Blas
Last updated on 2024-02-06 | Edit this page
Overview
Questions
- How much can parallel libraries improve time to solution for your program?
Objectives
- Introduce the Basic Linear Algebra Subroutines (BLAS)
- Show that BLAS routines are used from R for statistical calculations
- Demonstrate that parallelisation can improve time to solution
Introduction
R
library(flexiblas)
flexiblas_avail()
flexiblas_version()
flexiblas_current_backend()
flexiblas_list()
flexiblas_list_loaded()
getthreads = function() {
flexiblas_get_num_threads()
}
setthreads = function(thr, label = "") {
cat(label, "Setting", thr, "threads\n")
flexiblas_set_num_threads(thr)
}
setback = function(backend, label = "") {
cat(label, "Setting", backend, "backend\n")

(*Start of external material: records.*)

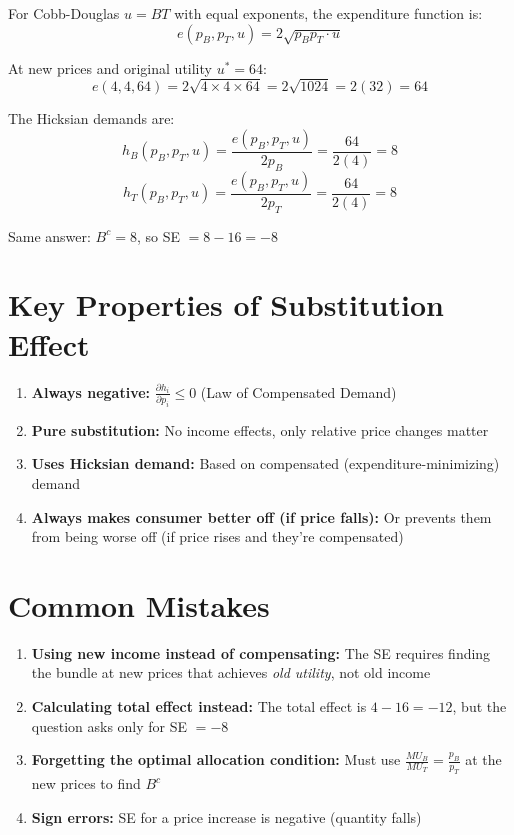 \documentclass[11pt]{article}
\begin{document}
For Cobb-Douglas $u = BT$ with equal exponents, the expenditure function is:
$$e(p_B, p_T, u) = 2\sqrt{p_B p_T \cdot u}$$

At new prices and original utility $u^* = 64$:
$$e(4, 4, 64) = 2\sqrt{4 \times 4 \times 64} = 2\sqrt{1024} = 2(32) = 64$$

The Hicksian demands are:
$$h_B(p_B, p_T, u) = \frac{e(p_B, p_T, u)}{2p_B} = \frac{64}{2(4)} = 8$$
$$h_T(p_B, p_T, u) = \frac{e(p_B, p_T, u)}{2p_T} = \frac{64}{2(4)} = 8$$

Same answer: $B^c = 8$, so SE $= 8 - 16 = -8$ \checkmark

\section{Key Properties of Substitution Effect}

\begin{enumerate}
    \item \textbf{Always negative:} $\frac{\partial h_i}{\partial p_i} \leq 0$ (Law of Compensated Demand)

    \item \textbf{Pure substitution:} No income effects, only relative price changes matter

    \item \textbf{Uses Hicksian demand:} Based on compensated (expenditure-minimizing) demand

    \item \textbf{Always makes consumer better off (if price falls):} Or prevents them from being worse off (if price rises and they're compensated)
\end{enumerate}

\section{Common Mistakes}

\begin{enumerate}
    \item \textbf{Using new income instead of compensating:} The SE requires finding the bundle at new prices that achieves \textit{old utility}, not old income

    \item \textbf{Calculating total effect instead:} The total effect is $4 - 16 = -12$, but the question asks only for SE $= -8$

    \item \textbf{Forgetting the optimal allocation condition:} Must use $\frac{MU_B}{MU_T} = \frac{p_B}{p_T}$ at the new prices to find $B^c$

    \item \textbf{Sign errors:} SE for a price increase is negative (quantity falls)
\end{enumerate}
\end{document}
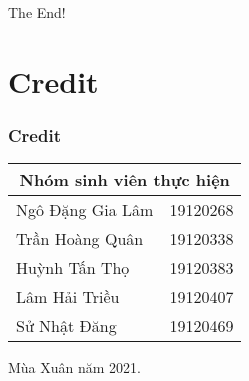 \documentclass[12pt]{beamer}
\begin{document}
    \begin{frame}
        \Large \centering
        The End!
    \end{frame}

    \section{Credit}
    \begin{frame}
        \frametitle{Credit}
        \centering
        \begin{table}[H]
            \begin{tabular}[t]{ll}
                \toprule
                \multicolumn{2}{c}{Nhóm sinh viên thực hiện} \\
                \midrule
                Ngô Đặng Gia Lâm & 19120268\\
                Trần Hoàng Quân & 19120338\\
                Huỳnh Tấn Thọ & 19120383\\
                Lâm Hải Triều & 19120407\\
                Sử Nhật Đăng & 19120469\\
                \bottomrule
            \end{tabular}
        \end{table}
        Mùa Xuân năm 2021.
    \end{frame}
\end{document}

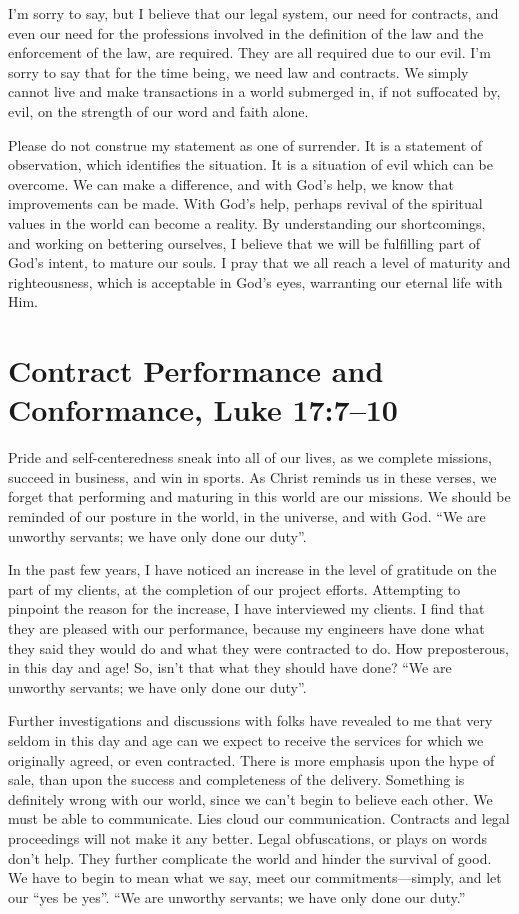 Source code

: \documentclass[12pt]{memoir}
\begin{document}
I'm sorry to say, but I believe that our legal system, our need for
contracts, and even our need for the professions involved in the definition
of the law and the enforcement of the law, are required. They are
all required due to our evil. I'm sorry to say that for the time being,
we need law and contracts. We simply cannot live and make transactions
in a world submerged in, if not suffocated by, evil, on the strength
of our word and faith alone.

Please do not construe my statement as one of surrender. It is a statement
of observation, which identifies the situation. It is a situation
of evil which can be overcome. We can make a difference, and with
God's help, we know that improvements can be made. With God's help,
perhaps revival of the spiritual values in the world can become a
reality. By understanding our shortcomings, and working on bettering
ourselves, I believe that we will be fulfilling part of God's intent,
to mature our souls. I pray that we all reach a level of maturity
and righteousness, which is acceptable in God's eyes, warranting our
eternal life with Him.

\section[Contract Performance and Conformance]{Contract Performance and Conformance, Luke 17:7--10}


Pride and self-centeredness sneak into all of our lives, as we complete
missions, succeed in business, and win in sports. As Christ reminds
us in these verses, we forget that performing and maturing in this
world are our missions. We should be reminded of our posture in the
world, in the universe, and with God. ``We are unworthy servants;
we have only done our duty''. 

In the past few years, I have noticed an increase in the level of
gratitude on the part of my clients, at the completion of our project
efforts. Attempting to pinpoint the reason for the increase, I have
interviewed my clients. I find that they are pleased with our performance,
because my engineers have done what they said they would do and what
they were contracted to do. How preposterous, in this day and age!
So, isn't that what they should have done? ``We are unworthy servants;
we have only done our duty''.

Further investigations and discussions with folks have revealed to
me that very seldom in this day and age can we expect to receive the
services for which we originally agreed, or even contracted. There
is more emphasis upon the hype of sale, than upon the success and
completeness of the delivery. Something is definitely wrong with our
world, since we can't begin to believe each other. We must be able
to communicate. Lies cloud our communication. Contracts and legal
proceedings will not make it any better. Legal obfuscations, or plays
on words don't help. They further complicate the world and hinder
the survival of good. We have to begin to mean what we say, meet our
commitments---simply, and let our ``yes be yes''. ``We are unworthy
servants; we have only done our duty.''
\end{document}
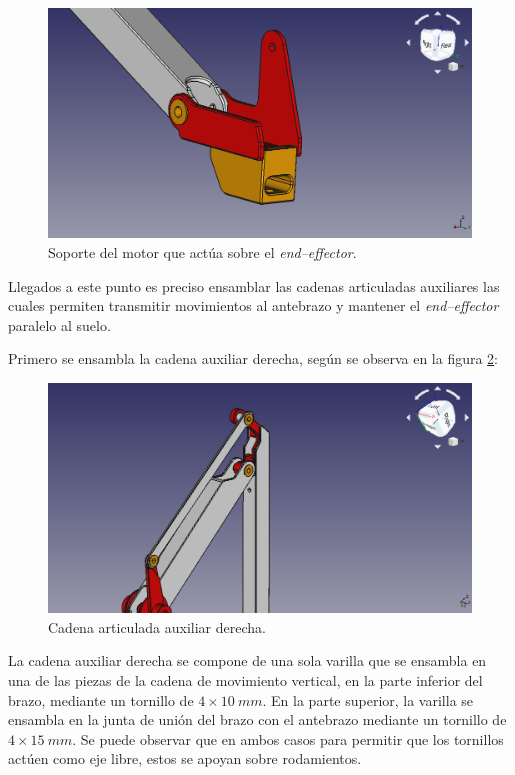 \begin{figure}[H]
    \centering 
    \includegraphics[width=1\linewidth]{pictures/SujecionMotorFinal.png}
    \caption{Soporte del motor que actúa sobre el \textit{end--effector}.}
    \label{fig:soporte_motor}
\end{figure}

Llegados a este punto es preciso ensamblar las cadenas articuladas auxiliares las cuales permiten transmitir movimientos al antebrazo y mantener el \textit{end--effector} paralelo al suelo.

Primero se ensambla la cadena auxiliar derecha, según se observa en la figura \ref{fig:auxiliar_derecha}:
\begin{figure}[H]
    \centering 
    \includegraphics[width=1\linewidth]{pictures/CadenaArticuladaDerecha.png}
    \caption{Cadena articulada auxiliar derecha.}
    \label{fig:auxiliar_derecha}
\end{figure}

La cadena auxiliar derecha se compone de una sola varilla que se ensambla en una de las piezas de la cadena de movimiento vertical, en la parte inferior del brazo, mediante un tornillo de $4 \times 10~mm$. En la parte superior, la varilla se ensambla en la junta de unión del brazo con el antebrazo mediante un tornillo de $4 \times 15~mm$. Se puede observar que en ambos casos para permitir que los tornillos actúen como eje libre, estos se apoyan sobre rodamientos.

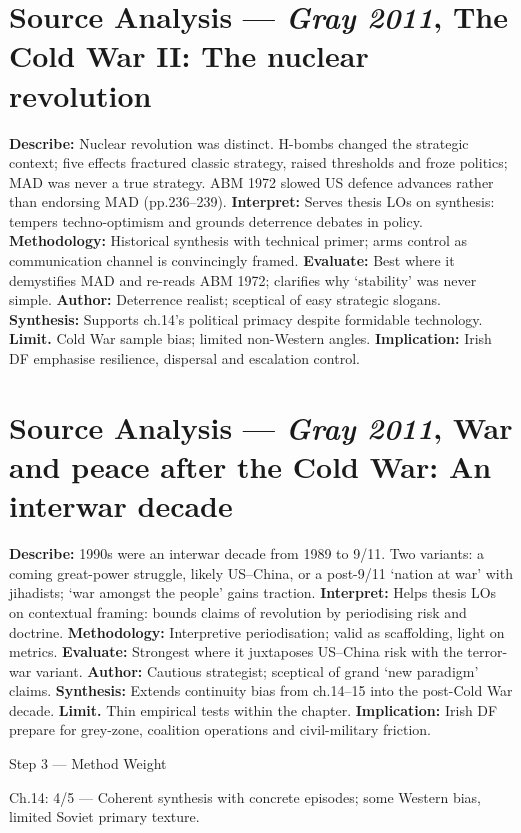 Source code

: \section*{Source Analysis — \textit{Gray 2011}, The Cold War II: The nuclear revolution}
\textbf{Describe:} Nuclear revolution was distinct. H-bombs changed the strategic context; five effects fractured classic strategy, raised thresholds and froze politics; MAD was never a true strategy. ABM 1972 slowed US defence advances rather than endorsing MAD (pp.236–239).
\textbf{Interpret:} Serves thesis LOs on synthesis: tempers techno-optimism and grounds deterrence debates in policy.
\textbf{Methodology:} Historical synthesis with technical primer; arms control as communication channel is convincingly framed.
\textbf{Evaluate:} Best where it demystifies MAD and re-reads ABM 1972; clarifies why ‘stability’ was never simple.
\textbf{Author:} Deterrence realist; sceptical of easy strategic slogans.
\textbf{Synthesis:} Supports ch.14’s political primacy despite formidable technology.
\textbf{Limit.} Cold War sample bias; limited non-Western angles.
\textbf{Implication:} Irish DF emphasise resilience, dispersal and escalation control.

\section*{Source Analysis — \textit{Gray 2011}, War and peace after the Cold War: An interwar decade}
\textbf{Describe:} 1990s were an interwar decade from 1989 to 9/11. Two variants: a coming great-power struggle, likely US–China, or a post-9/11 ‘nation at war’ with jihadists; ‘war amongst the people’ gains traction.
\textbf{Interpret:} Helps thesis LOs on contextual framing: bounds claims of revolution by periodising risk and doctrine.
\textbf{Methodology:} Interpretive periodisation; valid as scaffolding, light on metrics.
\textbf{Evaluate:} Strongest where it juxtaposes US–China risk with the terror-war variant.
\textbf{Author:} Cautious strategist; sceptical of grand ‘new paradigm’ claims.
\textbf{Synthesis:} Extends continuity bias from ch.14–15 into the post-Cold War decade.
\textbf{Limit.} Thin empirical tests within the chapter.
\textbf{Implication:} Irish DF prepare for grey-zone, coalition operations and civil-military friction.

Step 3 — Method Weight

Ch.14: 4/5 — Coherent synthesis with concrete episodes; some Western bias, limited Soviet primary texture.

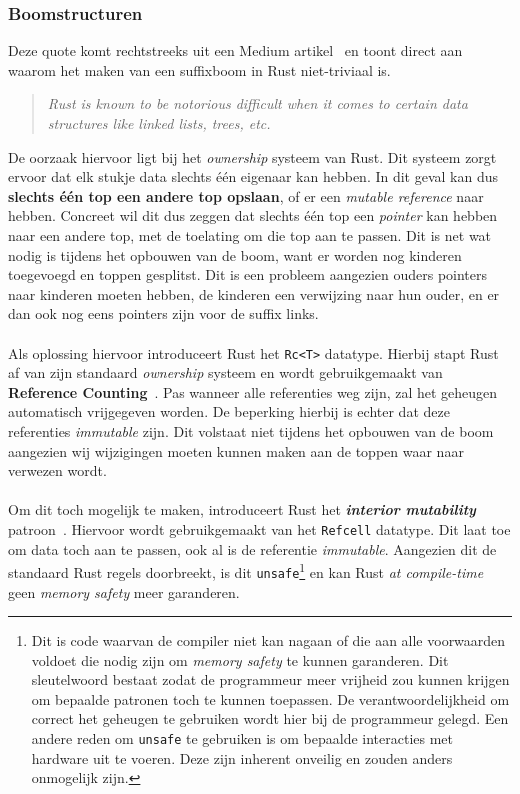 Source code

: \subsubsection{Boomstructuren}
Deze quote komt rechtstreeks uit een Medium artikel~\cite{rust_difficulty_quote} en toont direct aan waarom het maken van een suffixboom in Rust niet-triviaal is.
\begin{quote}
    \textit{Rust is known to be notorious difficult when it comes to certain data structures like linked lists, trees, etc.}
\end{quote}
De oorzaak hiervoor ligt bij het \textit{ownership} systeem van Rust.
Dit systeem zorgt ervoor dat elk stukje data slechts één eigenaar kan hebben.
In dit geval kan dus \textbf{slechts één top een andere top opslaan}, of er een \textit{mutable reference} naar hebben.
Concreet wil dit dus zeggen dat slechts één top een \textit{pointer} kan hebben naar een andere top, met de toelating om die top aan te passen.
Dit is net wat nodig is tijdens het opbouwen van de boom, want er worden nog kinderen toegevoegd en toppen gesplitst.
Dit is een probleem aangezien ouders pointers naar kinderen moeten hebben, de kinderen een verwijzing naar hun ouder, en er dan ook nog eens pointers zijn voor de suffix links.
\\ \\
Als oplossing hiervoor introduceert Rust het \texttt{Rc<T>} datatype.
Hierbij stapt Rust af van zijn standaard \textit{ownership} systeem en wordt gebruikgemaakt van \textbf{Reference Counting}~\cite{reference_counting}.
Pas wanneer alle referenties weg zijn, zal het geheugen automatisch vrijgegeven worden.
De beperking hierbij is echter dat deze referenties \textit{immutable} zijn.
Dit volstaat niet tijdens het opbouwen van de boom aangezien wij wijzigingen moeten kunnen maken aan de toppen waar naar verwezen wordt.
\\ \\
Om dit toch mogelijk te maken, introduceert Rust het \textbf{\textit{interior mutability}} patroon~\cite{interior_mutability}.
Hiervoor wordt gebruikgemaakt van het \texttt{Refcell} datatype.
Dit laat toe om data toch aan te passen, ook al is de referentie \textit{immutable}.
Aangezien dit de standaard Rust regels doorbreekt, is dit \texttt{unsafe}\footnote{Dit is code waarvan de compiler niet kan nagaan of die aan alle voorwaarden voldoet die nodig zijn om \textit{memory safety} te kunnen garanderen. Dit sleutelwoord bestaat zodat de programmeur meer vrijheid zou kunnen krijgen om bepaalde patronen toch te kunnen toepassen. De verantwoordelijkheid om correct het geheugen te gebruiken wordt hier bij de programmeur gelegd. Een andere reden om \texttt{unsafe} te gebruiken is om bepaalde interacties met hardware uit te voeren. Deze zijn inherent onveilig en zouden anders onmogelijk zijn.} en kan Rust \textit{at compile-time} geen \textit{memory safety} meer garanderen.
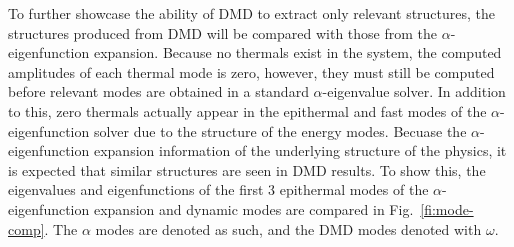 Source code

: \documentclass[12pt]{article}
\newcommand{\FI}[1]{Fig.~\ref{fi:#1}}
\begin{document}
To further showcase the ability of DMD to extract only relevant structures, the structures produced 
	from DMD will be compared with those from the $\alpha$-eigenfunction expansion.
Because no thermals exist in the system, the computed amplitudes of each thermal mode is zero, 
	however, they must still be computed before relevant modes are obtained in a standard 
	$\alpha$-eigenvalue solver.
In addition to this, zero thermals actually appear in the epithermal and fast modes of the 
	$\alpha$-eigenfunction solver due to the structure of the energy modes. 
Becuase the $\alpha$-eigenfunction expansion information of the underlying structure of the physics,
	it is expected that similar structures are seen in DMD results.
To show this, the eigenvalues and eigenfunctions of the first 3 epithermal modes of the
	$\alpha$-eigenfunction expansion and dynamic modes are compared in \FI{mode-comp}.
The $\alpha$ modes are denoted as such, and the DMD modes denoted with $\omega$.
\end{document}
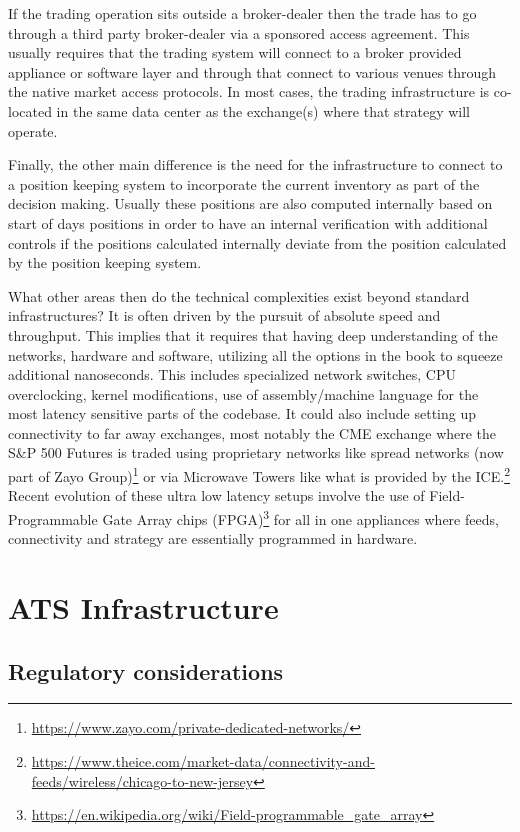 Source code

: If the trading operation sits outside a broker-dealer then the trade has to go through a third party broker-dealer via a sponsored access agreement. This usually requires that the trading system will connect to a broker provided appliance or software layer and through that connect to various venues through the native market access protocols. In most cases, the trading infrastructure is co-located in the same data center as the exchange(s) where that strategy will operate.


Finally, the other main difference is the need for the infrastructure to connect to a position keeping system to incorporate the current inventory as part of the decision making. Usually these positions are also computed internally based on start of days positions in order to have an internal verification with additional controls if the positions calculated internally deviate from the position calculated by the position keeping system.


What other areas then do the technical complexities exist beyond standard infrastructures? It is often driven by the pursuit of absolute speed and throughput. This implies that it requires that having deep understanding of the networks, hardware and software, utilizing all the options in the book to squeeze additional nanoseconds. This includes specialized network switches, CPU overclocking, kernel modifications, use of assembly/machine language for the most latency sensitive parts of the codebase. It could also include setting up connectivity to far away exchanges, most notably the CME exchange where the S\&P 500 Futures is traded using proprietary networks like spread networks (now part of Zayo Group)\footnote{\url{https://www.zayo.com/private-dedicated-networks/}} or via Microwave Towers like what is provided by the ICE.\footnote{\url{https://www.theice.com/market-data/connectivity-and-feeds/wireless/chicago-to-new-jersey}} Recent evolution of these ultra low latency setups involve the use of Field-Programmable Gate Array chips (FPGA)\footnote{\url{https://en.wikipedia.org/wiki/Field-programmable_gate_array}} for all in one appliances where  feeds, connectivity and strategy are essentially programmed in hardware.


\section{ATS Infrastructure}

\subsection{Regulatory considerations}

flexiblas_switch(flexiblas_load_backend(backend))
}
#' PT
#' A function to time one or more R expressions after setting the number of
#' threads available to the BLAS library.
#'
#' !!
#' DO NOT USE PT RECURSIVELY
#'
#' Use:
#' variable-for-result = PT(your-num-threads, a-quoted-text-comment, {
#' expression
#' expression
#' ...
#' expression-to-assign
#' })
PT = function(threads, text = "", expr) {
setthreads(threads, label = text)
print(system.time({result = {expr}}))
result
}
R
source("flexiblas_setup.R")
memuse::howbig(5e4, 2e3)
parallel::detectCores()
x = matrix(rnorm(1e8), nrow = 5e4, ncol = 2e3)
beta = rep(1, ncol(x))
err = rnorm(nrow(x))
y = x %*% beta + err
data = as.data.frame(cbind(y, x))
names(data) = c("y", paste0("x", 1:ncol(x)))
setback("OPENBLAS")
# qr --------------------------------------
for(i in 0:4) {
setthreads(2^i, "qr")
print(system.time((qr(x, LAPACK = TRUE))))
}
# prcomp --------------------------------------
for(i in 0:4) {
setthreads(2^i, "prcomp")
print(system.time((prcomp(x))))
}
# princomp --------------------------------------
for(i in 0:4) {
setthreads(2^i, "princomp")
print(system.time((princomp(x))))
}
# crossprod --------------------------------------
for(i in 0:5) {
setthreads(2^i, "crossprod")
print(system.time((crossprod(x))))
}
# %*% --------------------------------------------
for(i in 0:5) {
setthreads(2^i, "%*%")
print(system.time((t(x) %*% x)))
}
BASH
#!/bin/bash
#SBATCH -J flexiblas
#SBATCH -A CSC489
#SBATCH -p batch
#SBATCH --nodes=1
#SBATCH --mem=0
#SBATCH -t 00:15:00
#SBATCH -e ./flexiblas.e
#SBATCH -o ./flexiblas.o
#SBATCH --open-mode=truncate
## assumes this repository was cloned in your home area
cd ~/R4HPC/code_3
pwd
## modules are specific to andes.olcf.ornl.gov
module load openblas/0.3.17-omp
module load flexiblas
flexiblas add OpenBLAS $OLCF_OPENBLAS_ROOT/lib/libopenblas.so
export LD_PRELOAD=$OLCF_FLEXIBLAS_ROOT/lib64/libflexiblas.so
module load r
echo -e "loaded R with FlexiBLAS"
module list
Rscript flexiblas_bench.R
BASH
#!/bin/bash
#PBS -N fx
#PBS -l select=1:ncpus=128,walltime=00:50:00
#PBS -q qexp
#PBS -e fx.e
#PBS -o fx.o
cd ~/R4HPC/code_3
pwd
module load R
echo "loaded R"
time Rscript flexiblas_bench2.R